Ao contrário do que muitos querem fazer passar, a emigração recente não incluiu apenas profissionais altamente qualificados. Os emigrantes recentes são mais qualificados que a geração que emigrou nos anos 60 do século XX apenas porque essa era uma geração sem acesso a qualquer educação e em que, consequentemente, muitos eram analfabetos.

Por exemplo nos anos 2010-2011 mais de 60% das pessoas que emigraram tinham apenas a instrução primária e somente 10% tinham instrução superior (Carrilho e Perista, 2016). Outros estudos mais recentes apontam valores da mesma ordem de grandeza – “Actualmente estima-se que 11% de todos os emigrantes possuem um diploma do ensino superior” (Gomes, 2015).

Estes números dizem também muito sobre a tão apregoada geração mais qualificada de sempre. O número de 60% de emigrantes que apenas possui a instrução primária fala por si.

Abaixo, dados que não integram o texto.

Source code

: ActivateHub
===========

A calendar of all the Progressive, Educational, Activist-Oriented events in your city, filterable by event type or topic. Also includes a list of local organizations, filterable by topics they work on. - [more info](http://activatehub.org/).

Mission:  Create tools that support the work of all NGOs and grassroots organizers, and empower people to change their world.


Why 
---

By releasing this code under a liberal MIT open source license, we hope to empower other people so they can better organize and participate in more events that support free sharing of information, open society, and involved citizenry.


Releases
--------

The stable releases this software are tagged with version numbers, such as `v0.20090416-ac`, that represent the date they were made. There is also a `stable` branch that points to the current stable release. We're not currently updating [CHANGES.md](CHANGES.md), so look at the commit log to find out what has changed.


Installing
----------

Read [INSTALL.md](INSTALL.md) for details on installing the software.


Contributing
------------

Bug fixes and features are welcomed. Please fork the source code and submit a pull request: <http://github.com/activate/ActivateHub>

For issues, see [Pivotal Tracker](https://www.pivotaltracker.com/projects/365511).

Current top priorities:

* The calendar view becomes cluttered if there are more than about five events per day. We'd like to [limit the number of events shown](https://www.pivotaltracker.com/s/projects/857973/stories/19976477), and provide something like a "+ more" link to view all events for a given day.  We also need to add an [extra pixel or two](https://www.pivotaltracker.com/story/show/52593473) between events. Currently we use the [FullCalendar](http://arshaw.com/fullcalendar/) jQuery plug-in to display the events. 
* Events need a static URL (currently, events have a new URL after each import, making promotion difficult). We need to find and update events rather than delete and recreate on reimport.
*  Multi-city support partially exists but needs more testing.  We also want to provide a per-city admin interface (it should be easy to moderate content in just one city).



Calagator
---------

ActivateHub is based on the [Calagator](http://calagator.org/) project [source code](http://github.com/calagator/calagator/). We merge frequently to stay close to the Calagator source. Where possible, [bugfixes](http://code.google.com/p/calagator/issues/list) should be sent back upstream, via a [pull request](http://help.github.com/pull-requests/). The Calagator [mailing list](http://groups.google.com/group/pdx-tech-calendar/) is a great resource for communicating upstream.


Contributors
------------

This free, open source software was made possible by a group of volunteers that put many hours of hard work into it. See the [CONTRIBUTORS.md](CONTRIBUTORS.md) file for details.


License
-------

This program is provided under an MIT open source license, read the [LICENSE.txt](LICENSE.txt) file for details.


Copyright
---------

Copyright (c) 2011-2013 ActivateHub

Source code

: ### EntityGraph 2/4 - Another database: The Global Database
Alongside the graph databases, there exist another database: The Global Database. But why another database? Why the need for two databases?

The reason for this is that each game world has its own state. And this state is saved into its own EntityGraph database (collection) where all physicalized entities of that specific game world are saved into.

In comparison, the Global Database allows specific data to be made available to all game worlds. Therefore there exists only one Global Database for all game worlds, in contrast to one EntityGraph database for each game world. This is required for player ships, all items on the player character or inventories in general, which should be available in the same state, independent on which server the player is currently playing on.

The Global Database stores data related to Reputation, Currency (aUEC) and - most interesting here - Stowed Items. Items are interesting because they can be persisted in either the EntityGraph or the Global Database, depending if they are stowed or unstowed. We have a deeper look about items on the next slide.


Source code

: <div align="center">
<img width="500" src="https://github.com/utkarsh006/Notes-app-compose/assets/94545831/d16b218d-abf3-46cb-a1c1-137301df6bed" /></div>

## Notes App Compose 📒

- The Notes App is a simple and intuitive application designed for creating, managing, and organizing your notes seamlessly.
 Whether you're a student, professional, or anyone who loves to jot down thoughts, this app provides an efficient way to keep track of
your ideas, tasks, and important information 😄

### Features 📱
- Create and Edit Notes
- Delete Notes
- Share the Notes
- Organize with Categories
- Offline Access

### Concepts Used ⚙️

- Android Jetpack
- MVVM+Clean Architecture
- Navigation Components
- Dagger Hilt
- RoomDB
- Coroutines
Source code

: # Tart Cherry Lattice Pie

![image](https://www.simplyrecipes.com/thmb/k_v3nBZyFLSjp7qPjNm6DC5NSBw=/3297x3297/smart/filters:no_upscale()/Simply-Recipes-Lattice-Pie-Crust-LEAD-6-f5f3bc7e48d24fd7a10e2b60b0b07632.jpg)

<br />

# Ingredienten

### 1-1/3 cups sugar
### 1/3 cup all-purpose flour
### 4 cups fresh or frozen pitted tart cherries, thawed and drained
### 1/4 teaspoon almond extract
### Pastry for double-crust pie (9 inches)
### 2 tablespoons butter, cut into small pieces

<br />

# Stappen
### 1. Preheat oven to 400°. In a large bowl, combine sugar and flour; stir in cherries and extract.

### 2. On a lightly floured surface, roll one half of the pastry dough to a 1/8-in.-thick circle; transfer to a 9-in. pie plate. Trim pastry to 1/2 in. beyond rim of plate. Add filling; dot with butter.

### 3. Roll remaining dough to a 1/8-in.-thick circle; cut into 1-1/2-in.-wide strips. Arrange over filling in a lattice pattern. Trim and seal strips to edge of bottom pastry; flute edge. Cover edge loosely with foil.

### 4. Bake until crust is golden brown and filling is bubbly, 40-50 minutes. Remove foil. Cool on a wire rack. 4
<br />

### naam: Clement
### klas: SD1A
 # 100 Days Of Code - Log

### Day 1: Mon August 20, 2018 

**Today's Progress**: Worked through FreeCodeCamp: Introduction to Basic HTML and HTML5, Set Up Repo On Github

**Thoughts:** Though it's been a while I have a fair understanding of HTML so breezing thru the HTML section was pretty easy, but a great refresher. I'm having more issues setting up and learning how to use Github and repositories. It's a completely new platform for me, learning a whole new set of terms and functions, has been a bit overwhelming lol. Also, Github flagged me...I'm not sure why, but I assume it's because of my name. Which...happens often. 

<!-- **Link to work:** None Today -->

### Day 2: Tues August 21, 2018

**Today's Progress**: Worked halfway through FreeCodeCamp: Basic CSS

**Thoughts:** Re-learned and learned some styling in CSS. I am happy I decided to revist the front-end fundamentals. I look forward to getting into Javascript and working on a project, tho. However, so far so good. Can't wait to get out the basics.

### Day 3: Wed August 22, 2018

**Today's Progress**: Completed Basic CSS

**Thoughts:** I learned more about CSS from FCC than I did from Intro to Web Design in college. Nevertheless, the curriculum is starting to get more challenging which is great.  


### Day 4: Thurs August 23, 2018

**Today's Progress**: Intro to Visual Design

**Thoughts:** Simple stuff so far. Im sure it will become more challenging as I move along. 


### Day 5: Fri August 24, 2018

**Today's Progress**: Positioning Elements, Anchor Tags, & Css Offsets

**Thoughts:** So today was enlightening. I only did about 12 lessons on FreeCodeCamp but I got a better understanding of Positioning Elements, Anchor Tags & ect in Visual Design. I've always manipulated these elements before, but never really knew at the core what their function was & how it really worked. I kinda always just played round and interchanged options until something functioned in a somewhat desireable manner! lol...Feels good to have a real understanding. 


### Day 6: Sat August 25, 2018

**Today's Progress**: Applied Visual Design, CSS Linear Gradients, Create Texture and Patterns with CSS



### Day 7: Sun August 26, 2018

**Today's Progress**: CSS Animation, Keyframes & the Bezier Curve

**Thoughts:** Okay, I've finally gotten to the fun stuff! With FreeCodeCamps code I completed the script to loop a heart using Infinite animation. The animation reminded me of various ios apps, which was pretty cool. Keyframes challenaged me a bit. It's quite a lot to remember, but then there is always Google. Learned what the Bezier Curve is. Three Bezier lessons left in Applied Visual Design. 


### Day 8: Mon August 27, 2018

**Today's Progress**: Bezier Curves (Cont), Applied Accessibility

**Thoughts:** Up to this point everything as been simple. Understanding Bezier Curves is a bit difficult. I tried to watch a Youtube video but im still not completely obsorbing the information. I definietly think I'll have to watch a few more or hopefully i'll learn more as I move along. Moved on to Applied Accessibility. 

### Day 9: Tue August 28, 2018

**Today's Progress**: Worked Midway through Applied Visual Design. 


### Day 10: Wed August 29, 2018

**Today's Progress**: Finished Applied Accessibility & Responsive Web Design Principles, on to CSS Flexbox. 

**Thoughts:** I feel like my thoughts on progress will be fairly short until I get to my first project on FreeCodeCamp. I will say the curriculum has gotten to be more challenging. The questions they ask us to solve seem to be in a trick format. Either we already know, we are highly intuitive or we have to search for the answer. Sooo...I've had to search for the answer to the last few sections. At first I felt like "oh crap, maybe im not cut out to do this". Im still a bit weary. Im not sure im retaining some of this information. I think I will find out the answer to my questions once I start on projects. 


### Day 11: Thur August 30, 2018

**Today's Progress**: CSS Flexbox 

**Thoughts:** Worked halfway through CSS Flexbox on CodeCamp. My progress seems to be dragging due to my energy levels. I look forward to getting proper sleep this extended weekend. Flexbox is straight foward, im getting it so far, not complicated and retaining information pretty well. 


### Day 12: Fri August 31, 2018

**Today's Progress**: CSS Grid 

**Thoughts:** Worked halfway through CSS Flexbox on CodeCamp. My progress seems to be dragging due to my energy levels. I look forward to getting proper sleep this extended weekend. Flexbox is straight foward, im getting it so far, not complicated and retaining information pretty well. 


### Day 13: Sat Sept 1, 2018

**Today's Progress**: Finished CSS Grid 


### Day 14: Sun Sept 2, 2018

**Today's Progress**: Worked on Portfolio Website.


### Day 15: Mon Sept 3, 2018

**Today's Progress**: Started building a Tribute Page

Apesar disso, num país com uma faixa estreita de população com educação superior estes 10% fazem muita falta, porque se trata de um número que ultrapassa as 10.000 pessoas por ano. Para além disso, estes profissionais mais qualificados encaram a emigração como uma estadia fora do país de longa duração, ao invés de profissionais menos qualificados, que muitas vezes têm de sujeitar-se, por imposição dos países receptores, a uma emigração de carácter mais temporária, de menor duração.

Regressando aos trabalhadores qualificados, os cérebros, “saliente-se ainda que a emigração tem efeitos claros no emprego: se 36,1% dos indivíduos estavam desempregados em Portugal, apenas 3,8% se encontram nessa condição no país de destino. Por outro lado, a emigração está também associada a um aumento claro dos rendimentos: mais de 70% dos inquiridos recebiam, em Portugal, um salário inferior a 1000 euros, enquanto mais de metade dos indivíduos aufere de um montante superior a 2000 euros no país de destino” (Gomes, 2015). Confirma-se que estes emigrantes buscam e encontram nos países de destino emprego e melhores condições salariais.

Veja-se que os salários de 2.000 euros se situam pouco acima salário mínimo de vários países europeus de destino da emigração portuguesa (França, Reino Unido, etc.,) o que significa o trabalho em áreas muito distintas daquelas que seriam expectáveis para jovens licenciados. Significa que muitos, se não a maioria, apenas encontram ocupação em trabalhos exigindo menores qualificações.

Anúncio de trabalho 2018

 

Políticas para contrariar o fenómeno

As políticas utilizadas para combater a fuga de cérebros são normalmente uma combinação de medidas de retenção-atracção (push-pull factors).

Ora os factos parecem indicar que a emigração portuguesa é originada por dois grandes factores: a falta de emprego e as condições de trabalho, nestas últimas sobressaindo a precariedade e os salários baixos.

Aliás, à medida que o desemprego tem vindo a diminuir o fluxo migratório tem vindo a reduzir-se, apesar de se manter a nível historicamente elevado.

Assim, é necessária uma aposta real nas condições de trabalho, diminuição da precariedade e aumento dos níveis salariais.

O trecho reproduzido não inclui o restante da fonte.